I haven't yet seen a "live" PROF example of an artifact that plays more than one role. (I think this will be fairly common.) The artifact does not change when playing multiple roles. If the ResourceDescriptor describes the artifact - by analogy to a library catalog record describing a book - then you want one RD and multiple roles. This makes me reluctant to have the role in the RD graph because it in essence changes the nature of description. I think you want a "pure" RD that only describes the artifact and that can be linked to one or more profiles with roles. Exactly what code you need for that I will leave to others.

For a real life example, the BIBFRA.ME profiles all use the same guidance document(s), and the guidance documents themselves are used to support a fairly large number of profiles.

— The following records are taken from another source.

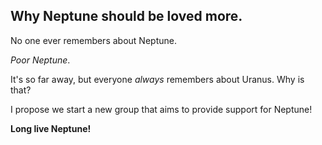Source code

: ## Why Neptune should be loved more. 

No one ever remembers about Neptune. 

*Poor Neptune*. 

It's so far away, but everyone *always* remembers about Uranus. Why is that? 

I propose we start a new group that aims to provide support for Neptune! 

**Long live Neptune!**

So we should assume a many-to-many situation, and our descriptions of resources should be function-neutral because we can't determine how someone will choose to use them in the future.

nicholascar commented 5 years ago

Closing as the primary issue here is dealt with as part of the DCAT alignment in the document.

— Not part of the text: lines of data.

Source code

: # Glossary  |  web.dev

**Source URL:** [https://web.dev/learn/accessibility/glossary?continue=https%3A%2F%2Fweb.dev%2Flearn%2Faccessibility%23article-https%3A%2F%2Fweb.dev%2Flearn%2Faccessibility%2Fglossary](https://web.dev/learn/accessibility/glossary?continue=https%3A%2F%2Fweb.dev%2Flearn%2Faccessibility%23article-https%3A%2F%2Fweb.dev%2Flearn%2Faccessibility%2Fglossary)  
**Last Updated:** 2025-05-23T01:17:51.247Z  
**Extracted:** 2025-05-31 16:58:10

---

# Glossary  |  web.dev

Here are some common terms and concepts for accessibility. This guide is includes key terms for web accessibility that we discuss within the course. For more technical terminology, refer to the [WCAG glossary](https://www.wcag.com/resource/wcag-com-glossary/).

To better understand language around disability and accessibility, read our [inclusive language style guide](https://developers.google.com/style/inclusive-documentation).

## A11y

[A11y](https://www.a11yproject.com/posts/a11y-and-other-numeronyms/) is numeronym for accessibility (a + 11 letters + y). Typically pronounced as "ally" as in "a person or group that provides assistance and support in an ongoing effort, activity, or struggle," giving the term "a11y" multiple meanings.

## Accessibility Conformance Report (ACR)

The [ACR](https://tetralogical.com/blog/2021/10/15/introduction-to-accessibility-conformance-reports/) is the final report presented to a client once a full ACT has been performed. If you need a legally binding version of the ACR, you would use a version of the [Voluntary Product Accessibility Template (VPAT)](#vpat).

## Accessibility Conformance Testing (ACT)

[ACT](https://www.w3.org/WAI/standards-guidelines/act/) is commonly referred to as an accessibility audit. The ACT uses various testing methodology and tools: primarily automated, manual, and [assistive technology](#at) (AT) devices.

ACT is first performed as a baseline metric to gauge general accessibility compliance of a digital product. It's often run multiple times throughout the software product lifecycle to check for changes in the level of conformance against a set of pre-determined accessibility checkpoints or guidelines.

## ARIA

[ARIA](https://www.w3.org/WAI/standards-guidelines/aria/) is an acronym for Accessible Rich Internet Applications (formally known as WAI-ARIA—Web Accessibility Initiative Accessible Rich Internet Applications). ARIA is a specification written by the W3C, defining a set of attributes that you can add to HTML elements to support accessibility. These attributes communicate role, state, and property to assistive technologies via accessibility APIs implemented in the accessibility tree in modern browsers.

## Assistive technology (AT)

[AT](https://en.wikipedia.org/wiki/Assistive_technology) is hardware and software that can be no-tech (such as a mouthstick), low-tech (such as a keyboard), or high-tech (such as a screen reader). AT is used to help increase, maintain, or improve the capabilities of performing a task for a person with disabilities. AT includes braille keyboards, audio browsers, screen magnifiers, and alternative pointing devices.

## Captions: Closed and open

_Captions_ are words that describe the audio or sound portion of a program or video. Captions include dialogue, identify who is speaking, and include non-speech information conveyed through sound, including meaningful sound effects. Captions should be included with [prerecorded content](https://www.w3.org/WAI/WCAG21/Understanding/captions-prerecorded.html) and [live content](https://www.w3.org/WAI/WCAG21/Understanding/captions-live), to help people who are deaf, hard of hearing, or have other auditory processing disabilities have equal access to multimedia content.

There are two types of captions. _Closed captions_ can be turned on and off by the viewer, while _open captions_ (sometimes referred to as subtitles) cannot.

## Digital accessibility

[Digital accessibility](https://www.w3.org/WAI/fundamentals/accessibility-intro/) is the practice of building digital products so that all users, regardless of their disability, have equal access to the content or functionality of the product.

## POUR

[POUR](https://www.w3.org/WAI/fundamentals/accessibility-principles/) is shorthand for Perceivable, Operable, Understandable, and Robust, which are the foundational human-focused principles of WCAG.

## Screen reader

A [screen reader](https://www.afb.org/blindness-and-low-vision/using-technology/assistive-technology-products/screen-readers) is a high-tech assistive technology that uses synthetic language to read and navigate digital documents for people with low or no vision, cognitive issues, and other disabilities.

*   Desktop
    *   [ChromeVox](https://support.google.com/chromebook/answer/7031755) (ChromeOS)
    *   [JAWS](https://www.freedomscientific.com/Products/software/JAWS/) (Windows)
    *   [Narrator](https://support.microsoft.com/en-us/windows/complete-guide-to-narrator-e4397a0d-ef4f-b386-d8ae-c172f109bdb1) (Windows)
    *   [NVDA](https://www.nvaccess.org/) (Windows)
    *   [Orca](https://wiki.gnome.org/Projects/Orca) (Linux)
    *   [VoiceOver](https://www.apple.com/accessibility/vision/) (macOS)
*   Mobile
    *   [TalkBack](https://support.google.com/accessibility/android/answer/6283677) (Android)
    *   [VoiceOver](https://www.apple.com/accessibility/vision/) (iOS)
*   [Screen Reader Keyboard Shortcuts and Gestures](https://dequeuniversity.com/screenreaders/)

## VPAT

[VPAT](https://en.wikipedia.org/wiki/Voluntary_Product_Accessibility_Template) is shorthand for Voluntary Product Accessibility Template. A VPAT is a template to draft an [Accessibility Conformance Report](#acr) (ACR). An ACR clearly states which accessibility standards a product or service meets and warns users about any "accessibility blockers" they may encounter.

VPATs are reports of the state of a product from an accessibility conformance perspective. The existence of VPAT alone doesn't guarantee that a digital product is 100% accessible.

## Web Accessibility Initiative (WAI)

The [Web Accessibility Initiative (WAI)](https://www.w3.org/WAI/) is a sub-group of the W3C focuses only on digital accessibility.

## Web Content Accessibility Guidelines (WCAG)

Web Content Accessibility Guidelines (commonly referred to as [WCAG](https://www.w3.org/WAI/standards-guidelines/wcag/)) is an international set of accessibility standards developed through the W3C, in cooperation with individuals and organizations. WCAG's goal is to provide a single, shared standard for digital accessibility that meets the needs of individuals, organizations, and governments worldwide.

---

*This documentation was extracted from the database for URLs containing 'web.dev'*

If other issues raised here till need addressing, separate issues should be raised.

aisaac commented 5 years ago

@nicholascar before closing we need to record what the decision was wrt the original matter: in the end is prof:Resource aligned with dcat:Distribution?

nicholascar commented 5 years ago

prof:ResourceDescriptor is conceptually aligned with dcat:Distribution, as per the PROF/DCAT Alignment in the ED.

Closing after listing in plenary 2019-09-03 + 3-day wait period.

kcoyle commented 5 years ago

Again, issues raised by @smrgeoinfo @andrea-perego @makxdekkers @aisaac need to be resolved, and at least those folks need to be pinged.

aisaac commented 5 years ago

I was essentially waiting for a record of any decision, I think @nicholascar fulfills that.

An additional note: as of today, I find myself unable to weigh all possible consequences of the decision, so I may come with some remarks later. But considering the age of the issue, and the fact that questioning the decision made here would require a look at a PROF landscape that has changed a bit, I can argue with confidence that these remarks should be raised a new issue, and that it is really preferable to close the issue.

kcoyle commented 5 years ago

@aisaac Thanks. Do you have an idea of what would be the new issue (since this one has taken a rather crooked path)?

There is an open issue about a "formalism" between DCAT and PROF (#808), but I think this is more fundamental. We've had lengthy discussions about this, including #769, which questions the overall design, of which the "DCAT Distribution" shape would be one possible one. There is also #638.

From what I can tell, we don't have a clear path to agreement here. We should probably return to this only after reviewing the current draft because it seems to me that a first assessment should be whether this is still an issue, or if the current draft resolves it. We should also consider whether we want to address this at all, or if this could be a "decided not to address" issue (assumng commenters here are in agreement with that).

aisaac commented 5 years ago

@kcoyle yes we should probably return to this only after reviewing the current draft. My comment was confusing: I said "I may come with some remarks". The "may" applies to everything that follows, too: i.e. I could see an issue, but I could also well not see an issue! (in fact I think I'm alright with the current mapping to dcat:Distribution, it's just that I've not re-examined all the context).

nicholascar commented 5 years ago

Closing after WG notification period of due-for-closing and proponent's comment above that any additional remarks can be made on top of the 3PWD, which will necessitate a new Issue.

aisaac commented 5 years ago

For the record the remarks I was envisioning have now been made in #573. Discussion continues there, I guess.